▶ **WORK ORDER**: When you transcribe the listing that follows, keep every line exact and skip any picture.

▶ **DATA PROVIDED**:
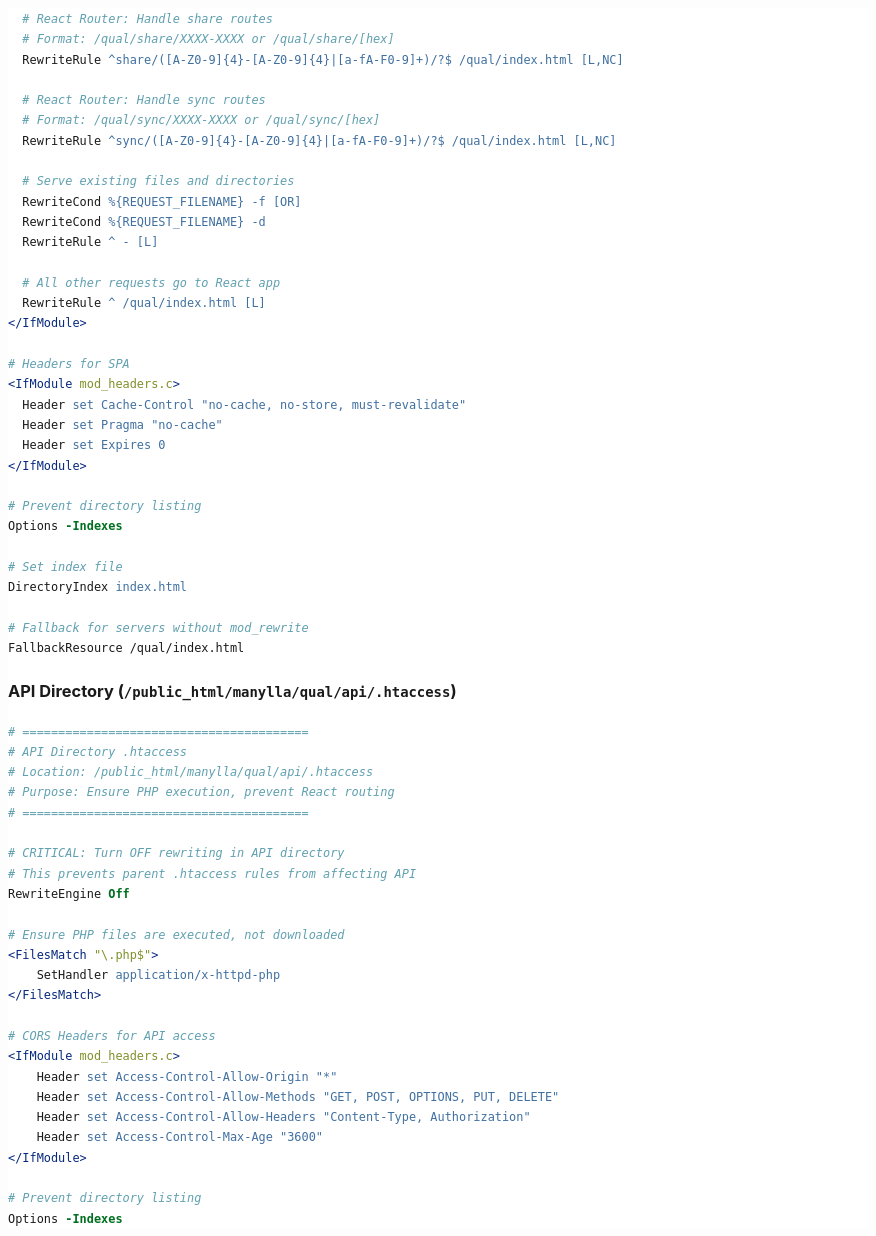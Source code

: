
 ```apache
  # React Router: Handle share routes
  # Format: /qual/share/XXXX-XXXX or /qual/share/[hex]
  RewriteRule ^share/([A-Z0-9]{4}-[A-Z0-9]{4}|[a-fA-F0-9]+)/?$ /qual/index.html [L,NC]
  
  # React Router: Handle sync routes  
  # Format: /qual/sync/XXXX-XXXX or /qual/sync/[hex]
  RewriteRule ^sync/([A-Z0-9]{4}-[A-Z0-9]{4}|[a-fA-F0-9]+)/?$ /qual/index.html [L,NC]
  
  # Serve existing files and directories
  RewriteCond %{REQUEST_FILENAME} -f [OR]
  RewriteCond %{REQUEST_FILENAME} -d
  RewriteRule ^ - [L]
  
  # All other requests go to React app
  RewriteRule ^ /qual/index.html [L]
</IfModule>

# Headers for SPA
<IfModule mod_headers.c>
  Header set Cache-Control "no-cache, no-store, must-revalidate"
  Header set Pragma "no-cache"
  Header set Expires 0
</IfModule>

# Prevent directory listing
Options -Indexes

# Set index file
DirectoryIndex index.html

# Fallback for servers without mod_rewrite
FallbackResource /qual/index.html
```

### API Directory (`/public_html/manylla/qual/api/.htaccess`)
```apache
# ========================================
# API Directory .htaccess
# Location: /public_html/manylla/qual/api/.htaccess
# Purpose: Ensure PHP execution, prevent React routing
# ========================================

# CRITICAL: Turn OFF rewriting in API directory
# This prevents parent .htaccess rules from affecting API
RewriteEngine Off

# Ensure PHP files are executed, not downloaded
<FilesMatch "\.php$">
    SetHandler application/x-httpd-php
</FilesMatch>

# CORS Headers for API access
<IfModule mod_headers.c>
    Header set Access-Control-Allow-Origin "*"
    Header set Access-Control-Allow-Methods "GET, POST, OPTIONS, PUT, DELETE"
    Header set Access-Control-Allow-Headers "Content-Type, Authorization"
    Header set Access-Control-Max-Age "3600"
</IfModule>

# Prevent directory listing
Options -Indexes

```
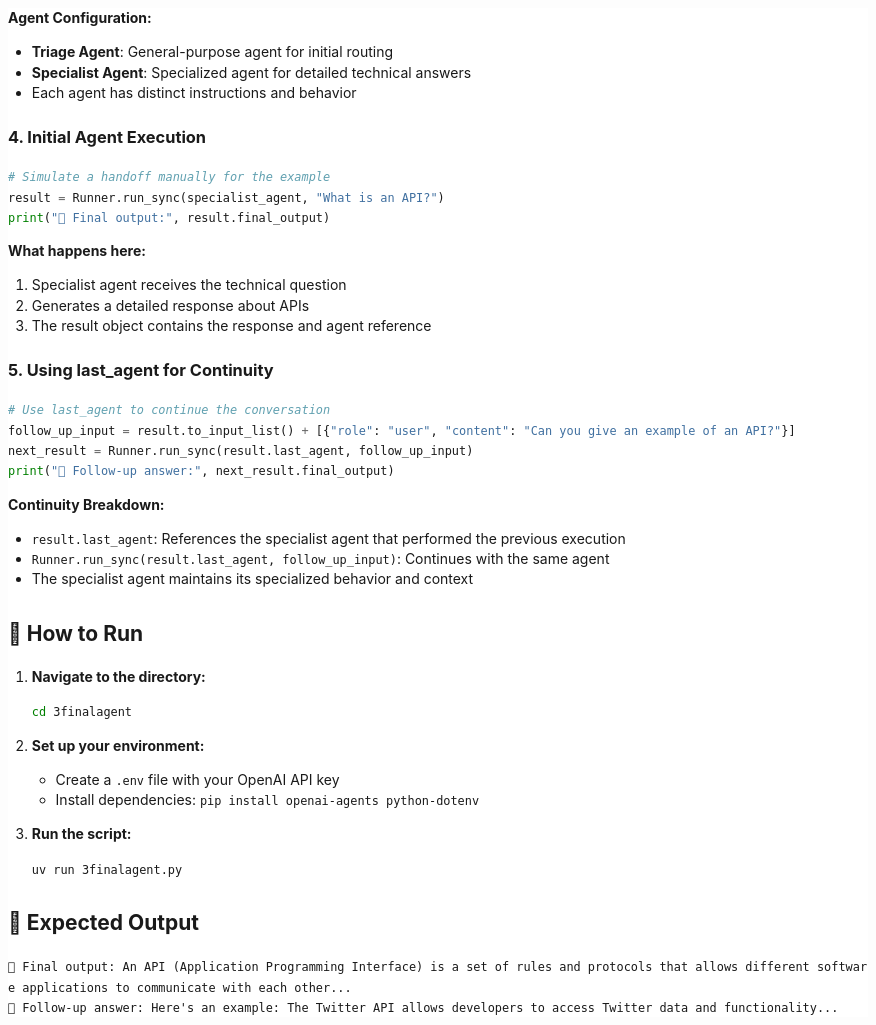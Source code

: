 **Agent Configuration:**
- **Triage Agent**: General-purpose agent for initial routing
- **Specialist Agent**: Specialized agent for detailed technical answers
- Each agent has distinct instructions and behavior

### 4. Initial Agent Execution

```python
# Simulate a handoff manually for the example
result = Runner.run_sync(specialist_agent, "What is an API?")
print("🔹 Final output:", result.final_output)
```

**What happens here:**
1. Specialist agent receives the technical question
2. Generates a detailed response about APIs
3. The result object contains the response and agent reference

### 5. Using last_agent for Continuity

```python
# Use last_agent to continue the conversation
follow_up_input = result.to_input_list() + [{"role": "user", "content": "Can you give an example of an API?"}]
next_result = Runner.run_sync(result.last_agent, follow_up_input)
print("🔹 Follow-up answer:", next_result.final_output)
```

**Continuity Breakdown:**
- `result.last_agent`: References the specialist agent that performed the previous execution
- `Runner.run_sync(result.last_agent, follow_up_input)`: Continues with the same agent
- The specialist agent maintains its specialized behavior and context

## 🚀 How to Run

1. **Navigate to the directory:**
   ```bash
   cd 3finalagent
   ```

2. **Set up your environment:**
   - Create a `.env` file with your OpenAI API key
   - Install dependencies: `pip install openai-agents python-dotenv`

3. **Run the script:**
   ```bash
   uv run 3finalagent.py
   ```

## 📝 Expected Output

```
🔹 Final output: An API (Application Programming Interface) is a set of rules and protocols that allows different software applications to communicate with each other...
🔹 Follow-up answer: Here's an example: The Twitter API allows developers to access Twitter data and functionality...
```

▶ **ANSWER BOX**:
Source code

:
 ```apache
  # React Router: Handle share routes
  # Format: /qual/share/XXXX-XXXX or /qual/share/[hex]
  RewriteRule ^share/([A-Z0-9]{4}-[A-Z0-9]{4}|[a-fA-F0-9]+)/?$ /qual/index.html [L,NC]
  
  # React Router: Handle sync routes  
  # Format: /qual/sync/XXXX-XXXX or /qual/sync/[hex]
  RewriteRule ^sync/([A-Z0-9]{4}-[A-Z0-9]{4}|[a-fA-F0-9]+)/?$ /qual/index.html [L,NC]
  
  # Serve existing files and directories
  RewriteCond %{REQUEST_FILENAME} -f [OR]
  RewriteCond %{REQUEST_FILENAME} -d
  RewriteRule ^ - [L]
  
  # All other requests go to React app
  RewriteRule ^ /qual/index.html [L]
</IfModule>

# Headers for SPA
<IfModule mod_headers.c>
  Header set Cache-Control "no-cache, no-store, must-revalidate"
  Header set Pragma "no-cache"
  Header set Expires 0
</IfModule>

# Prevent directory listing
Options -Indexes

# Set index file
DirectoryIndex index.html

# Fallback for servers without mod_rewrite
FallbackResource /qual/index.html
```

### API Directory (`/public_html/manylla/qual/api/.htaccess`)
```apache
# ========================================
# API Directory .htaccess
# Location: /public_html/manylla/qual/api/.htaccess
# Purpose: Ensure PHP execution, prevent React routing
# ========================================

# CRITICAL: Turn OFF rewriting in API directory
# This prevents parent .htaccess rules from affecting API
RewriteEngine Off

# Ensure PHP files are executed, not downloaded
<FilesMatch "\.php$">
    SetHandler application/x-httpd-php
</FilesMatch>

# CORS Headers for API access
<IfModule mod_headers.c>
    Header set Access-Control-Allow-Origin "*"
    Header set Access-Control-Allow-Methods "GET, POST, OPTIONS, PUT, DELETE"
    Header set Access-Control-Allow-Headers "Content-Type, Authorization"
    Header set Access-Control-Max-Age "3600"
</IfModule>

# Prevent directory listing
Options -Indexes

```
Source code

: **Agent Configuration:**
- **Triage Agent**: General-purpose agent for initial routing
- **Specialist Agent**: Specialized agent for detailed technical answers
- Each agent has distinct instructions and behavior

### 4. Initial Agent Execution

```python
# Simulate a handoff manually for the example
result = Runner.run_sync(specialist_agent, "What is an API?")
print("🔹 Final output:", result.final_output)
```

**What happens here:**
1. Specialist agent receives the technical question
2. Generates a detailed response about APIs
3. The result object contains the response and agent reference

### 5. Using last_agent for Continuity

```python
# Use last_agent to continue the conversation
follow_up_input = result.to_input_list() + [{"role": "user", "content": "Can you give an example of an API?"}]
next_result = Runner.run_sync(result.last_agent, follow_up_input)
print("🔹 Follow-up answer:", next_result.final_output)
```

**Continuity Breakdown:**
- `result.last_agent`: References the specialist agent that performed the previous execution
- `Runner.run_sync(result.last_agent, follow_up_input)`: Continues with the same agent
- The specialist agent maintains its specialized behavior and context

## 🚀 How to Run

1. **Navigate to the directory:**
   ```bash
   cd 3finalagent
   ```

2. **Set up your environment:**
   - Create a `.env` file with your OpenAI API key
   - Install dependencies: `pip install openai-agents python-dotenv`

3. **Run the script:**
   ```bash
   uv run 3finalagent.py
   ```

## 📝 Expected Output

```
🔹 Final output: An API (Application Programming Interface) is a set of rules and protocols that allows different software applications to communicate with each other...
🔹 Follow-up answer: Here's an example: The Twitter API allows developers to access Twitter data and functionality...
```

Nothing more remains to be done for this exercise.